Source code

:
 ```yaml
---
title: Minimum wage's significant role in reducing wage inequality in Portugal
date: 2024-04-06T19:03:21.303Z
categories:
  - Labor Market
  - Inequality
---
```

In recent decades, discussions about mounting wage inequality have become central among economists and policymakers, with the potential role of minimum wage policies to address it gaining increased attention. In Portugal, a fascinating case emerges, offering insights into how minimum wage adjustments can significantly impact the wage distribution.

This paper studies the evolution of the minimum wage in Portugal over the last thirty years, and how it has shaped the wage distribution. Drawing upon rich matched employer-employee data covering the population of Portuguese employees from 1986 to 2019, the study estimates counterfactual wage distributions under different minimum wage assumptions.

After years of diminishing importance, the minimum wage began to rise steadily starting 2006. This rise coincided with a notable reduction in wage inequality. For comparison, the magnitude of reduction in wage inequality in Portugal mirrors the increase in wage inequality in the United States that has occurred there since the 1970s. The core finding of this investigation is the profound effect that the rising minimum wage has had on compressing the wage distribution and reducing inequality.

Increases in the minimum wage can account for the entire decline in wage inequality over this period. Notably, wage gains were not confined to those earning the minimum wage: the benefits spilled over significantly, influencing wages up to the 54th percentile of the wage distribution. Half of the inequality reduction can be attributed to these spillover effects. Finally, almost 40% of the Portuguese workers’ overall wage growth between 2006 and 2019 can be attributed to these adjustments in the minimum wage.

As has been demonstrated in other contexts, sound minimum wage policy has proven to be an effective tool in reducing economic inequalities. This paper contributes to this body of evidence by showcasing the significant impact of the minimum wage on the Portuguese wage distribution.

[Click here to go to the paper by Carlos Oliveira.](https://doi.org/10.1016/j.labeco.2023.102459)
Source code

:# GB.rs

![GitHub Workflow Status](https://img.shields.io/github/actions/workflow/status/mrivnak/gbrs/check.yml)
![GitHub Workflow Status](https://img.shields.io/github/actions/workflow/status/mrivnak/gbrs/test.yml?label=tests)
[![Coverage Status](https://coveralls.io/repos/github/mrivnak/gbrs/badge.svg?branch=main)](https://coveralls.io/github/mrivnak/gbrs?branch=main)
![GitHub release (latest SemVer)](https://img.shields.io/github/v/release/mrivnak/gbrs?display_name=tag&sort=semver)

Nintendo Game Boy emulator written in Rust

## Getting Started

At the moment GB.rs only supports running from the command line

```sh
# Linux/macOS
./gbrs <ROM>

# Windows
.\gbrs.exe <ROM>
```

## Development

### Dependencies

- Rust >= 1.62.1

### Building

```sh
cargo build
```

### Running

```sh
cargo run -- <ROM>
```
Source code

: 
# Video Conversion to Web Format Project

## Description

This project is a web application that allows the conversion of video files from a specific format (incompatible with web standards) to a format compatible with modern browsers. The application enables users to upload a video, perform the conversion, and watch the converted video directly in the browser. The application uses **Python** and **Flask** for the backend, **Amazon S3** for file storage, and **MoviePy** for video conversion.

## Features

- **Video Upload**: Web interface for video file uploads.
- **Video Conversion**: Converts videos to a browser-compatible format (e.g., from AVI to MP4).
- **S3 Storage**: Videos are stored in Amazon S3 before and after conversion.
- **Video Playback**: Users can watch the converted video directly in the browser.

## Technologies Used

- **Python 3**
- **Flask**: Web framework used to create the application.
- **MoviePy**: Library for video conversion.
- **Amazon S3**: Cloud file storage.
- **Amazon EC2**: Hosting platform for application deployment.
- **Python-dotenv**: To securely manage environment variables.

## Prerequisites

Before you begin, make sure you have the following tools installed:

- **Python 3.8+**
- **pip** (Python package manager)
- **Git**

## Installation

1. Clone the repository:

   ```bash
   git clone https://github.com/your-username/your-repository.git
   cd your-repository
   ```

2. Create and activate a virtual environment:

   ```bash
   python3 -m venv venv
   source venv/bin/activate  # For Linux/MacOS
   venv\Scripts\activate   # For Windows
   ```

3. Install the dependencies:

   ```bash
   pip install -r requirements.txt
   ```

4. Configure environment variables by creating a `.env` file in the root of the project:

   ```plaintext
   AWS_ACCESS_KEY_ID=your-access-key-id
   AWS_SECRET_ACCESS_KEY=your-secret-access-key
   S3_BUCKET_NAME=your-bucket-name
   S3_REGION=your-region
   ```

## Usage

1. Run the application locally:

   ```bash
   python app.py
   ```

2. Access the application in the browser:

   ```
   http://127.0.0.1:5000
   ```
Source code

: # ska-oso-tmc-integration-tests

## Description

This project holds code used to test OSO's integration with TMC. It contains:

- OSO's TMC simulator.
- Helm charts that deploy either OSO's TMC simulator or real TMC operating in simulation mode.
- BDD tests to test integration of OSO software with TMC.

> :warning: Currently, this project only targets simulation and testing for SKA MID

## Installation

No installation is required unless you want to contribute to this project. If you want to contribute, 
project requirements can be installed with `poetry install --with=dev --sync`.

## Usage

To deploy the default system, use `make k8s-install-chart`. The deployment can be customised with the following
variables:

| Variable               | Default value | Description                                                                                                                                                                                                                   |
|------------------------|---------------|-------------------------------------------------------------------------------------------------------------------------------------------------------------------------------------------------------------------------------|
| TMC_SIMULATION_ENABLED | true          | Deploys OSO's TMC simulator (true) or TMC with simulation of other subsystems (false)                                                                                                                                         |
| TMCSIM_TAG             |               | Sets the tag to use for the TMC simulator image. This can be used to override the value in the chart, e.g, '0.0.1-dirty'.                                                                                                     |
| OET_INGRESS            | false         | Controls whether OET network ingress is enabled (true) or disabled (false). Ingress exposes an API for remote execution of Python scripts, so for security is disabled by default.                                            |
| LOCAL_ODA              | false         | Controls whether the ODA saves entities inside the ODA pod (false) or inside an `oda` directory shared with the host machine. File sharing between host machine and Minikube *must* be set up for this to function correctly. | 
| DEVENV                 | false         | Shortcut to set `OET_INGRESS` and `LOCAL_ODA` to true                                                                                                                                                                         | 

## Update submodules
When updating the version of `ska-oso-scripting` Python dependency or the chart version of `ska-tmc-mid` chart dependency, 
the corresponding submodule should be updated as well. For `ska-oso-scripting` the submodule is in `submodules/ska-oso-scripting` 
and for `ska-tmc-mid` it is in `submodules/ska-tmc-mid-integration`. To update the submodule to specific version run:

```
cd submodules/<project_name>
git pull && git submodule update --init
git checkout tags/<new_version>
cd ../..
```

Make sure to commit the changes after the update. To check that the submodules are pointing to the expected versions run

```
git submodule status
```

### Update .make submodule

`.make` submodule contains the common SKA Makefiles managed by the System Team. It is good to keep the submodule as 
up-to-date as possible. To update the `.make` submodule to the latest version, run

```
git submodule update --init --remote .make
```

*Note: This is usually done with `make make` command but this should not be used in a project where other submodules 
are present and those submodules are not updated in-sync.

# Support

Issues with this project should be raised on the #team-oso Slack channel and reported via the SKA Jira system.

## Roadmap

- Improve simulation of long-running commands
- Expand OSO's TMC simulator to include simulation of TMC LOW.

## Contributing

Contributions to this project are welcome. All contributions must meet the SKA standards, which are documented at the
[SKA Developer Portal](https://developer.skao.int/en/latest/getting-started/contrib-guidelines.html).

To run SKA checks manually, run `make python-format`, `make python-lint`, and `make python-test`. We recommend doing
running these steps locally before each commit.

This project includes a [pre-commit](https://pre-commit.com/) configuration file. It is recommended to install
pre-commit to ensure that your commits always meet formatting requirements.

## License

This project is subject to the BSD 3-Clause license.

WORK TO BE COMPLETED:
Compute how many lines in the material contain the word "requirements". Only the result should be written.

TASK SOLUTION:
3